So könnt ihr die Qualität feststellen

Kennt ihr diesen Oliven-Öl-Trick schon?

Donnerstag, 28. Juli 2022 | 07:01 Uhr

Bozen – Für Olivenöl gilt ganz besonders: Qualität hat ihren Preis. Für weniger als zehn Euro pro Liter wird man kein sonderlich gutes Öl erhalten. Ein Olivenbaum trägt nämlich erst nach vier bis zehn Jahren Früchte, die Erntemenge hängt von vielen Faktoren ab und schwankt stark. Aus einem Ertrag von etwa 20 Kilogramm Oliven pro Baum lassen sich nur drei bis vier Liter Öl gewinnen, zudem werden für die Ernte viele Arbeitskräfte benötigt. Ein höherer Preis allein ist jedoch noch keine Garantie für ein qualitativ gutes Öl.

Die Qualitätsbezeichnung Extra Vergine (Nativ Extra) ist ebenfalls nicht immer zuverlässig. So manches Olivenöl Extra Vergine im Handel erfüllt laut Testurteilen nicht alle vorgeschriebenen Qualitätskriterien (Aussehen, Geruch, Geschmack, geringer Gehalt an freien Fettsäuren).

Zusatzinformationen wie die Angabe des Erntejahres, der verwendeten Olivensorte und der Ursprungsregion lassen dagegen auf überdurchschnittliche Qualität schließen. Die geschützte Ursprungsbezeichnung der EU (g.U. bzw. D.O.P. – Denominazione di Origine Protetta) sagt aus, dass die Oliven in einer definierten geografischen Region angebaut und zu Öl verarbeitet wurden, beispielsweise am Gardasee (Garda D.O.P.). Der Hinweis „sortenrein“ bedeutet, dass das Öl aus Oliven nur einer Art gewonnen wurde. Dies bringt einen höheren Aufwand bei Ernte und Pressung mit sich. Von Bedeutung ist auch der Reifegrad der Früchte. Hochwertiges Olivenöl wird aus grünen, noch nicht reifen Oliven erzeugt. Sehr reife Oliven liefern zwar eine höhere Ölausbeute, qualitativ ist das Öl jedoch weniger wertig.
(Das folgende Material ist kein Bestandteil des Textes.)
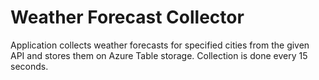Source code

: # Weather Forecast Collector
Application collects weather forecasts for specified cities from the given API and stores them on Azure Table storage. Collection is done every 15 seconds.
Nicht zuletzt hängt die Qualität des Öls davon ab, wie viel Zeit zwischen Ernte und Pressung verstrichen ist. Nur wenn dieser Zeitraum möglichst kurz ist, werden chemische Reaktionen mit Luftsauerstoff vermieden, welche die Qualität beeinträchtigen.
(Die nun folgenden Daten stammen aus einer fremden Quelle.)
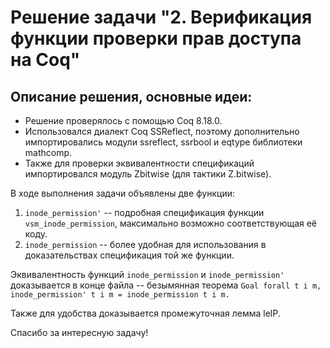# Решение задачи "2. Верификация функции проверки прав доступа на Coq"

## Описание решения, основные идеи:

- Решение проверялось с помощью Coq 8.18.0.
- Использовался диалект Coq SSReflect, поэтому дополнительно импортировались модули ssreflect, ssrbool и eqtype библиотеки mathcomp.
- Также для проверки эквивалентности спецификаций импортировался модуль Zbitwise (для тактики Z.bitwise).

В ходе выполнения задачи объявлены две функции:
1. `inode_permission'` -- подробная спецификация функции `vsm_inode_permission`, максимально возможно соответствующая её коду.
2. `inode_permission` -- более удобная для использования в доказательствах спецификация той же функции.

Эквивалентность функций `inode_permission` и `inode_permission'` доказывается в конце файла -- безымянная теорема `Goal forall t i m, inode_permission' t i m = inode_permission t i m.`

Также для удобства доказывается промежуточная лемма lelP.

Спасибо за интересную задачу!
Wie riecht ein gutes Olivenöl, wie schmeckt es? Für einen einfachen Riechtest füllt man etwas Olivenöl in ein Weinglas und lässt es abgedeckt rund zehn Minuten lang stehen. Anschließend riecht man am Öl. Wenn Aromen von frischem Gras, Kräutern, Früchten o.ä. deutlich wahrnehmbar sind, deutet das auf ein sensorisch gutes Öl hin. Sind Aromen dagegen kaum oder erst, nachdem man die Nase tief in das Glas versenkt hat, vorhanden, handelt es sich um kein sensorisch gutes Öl. Muffige, ranzige oder metallische Geruchsnoten deuten auf sensorische Fehler oder Verderb hin. Im Geschmack sind gute Olivenöle fruchtig, scharf und bitter. Ein bitterer oder scharfer Geschmackseindruck nach dem Schlucken weist auf einen hohen Gehalt an gesundheitsfördernden Polyphenolen hin.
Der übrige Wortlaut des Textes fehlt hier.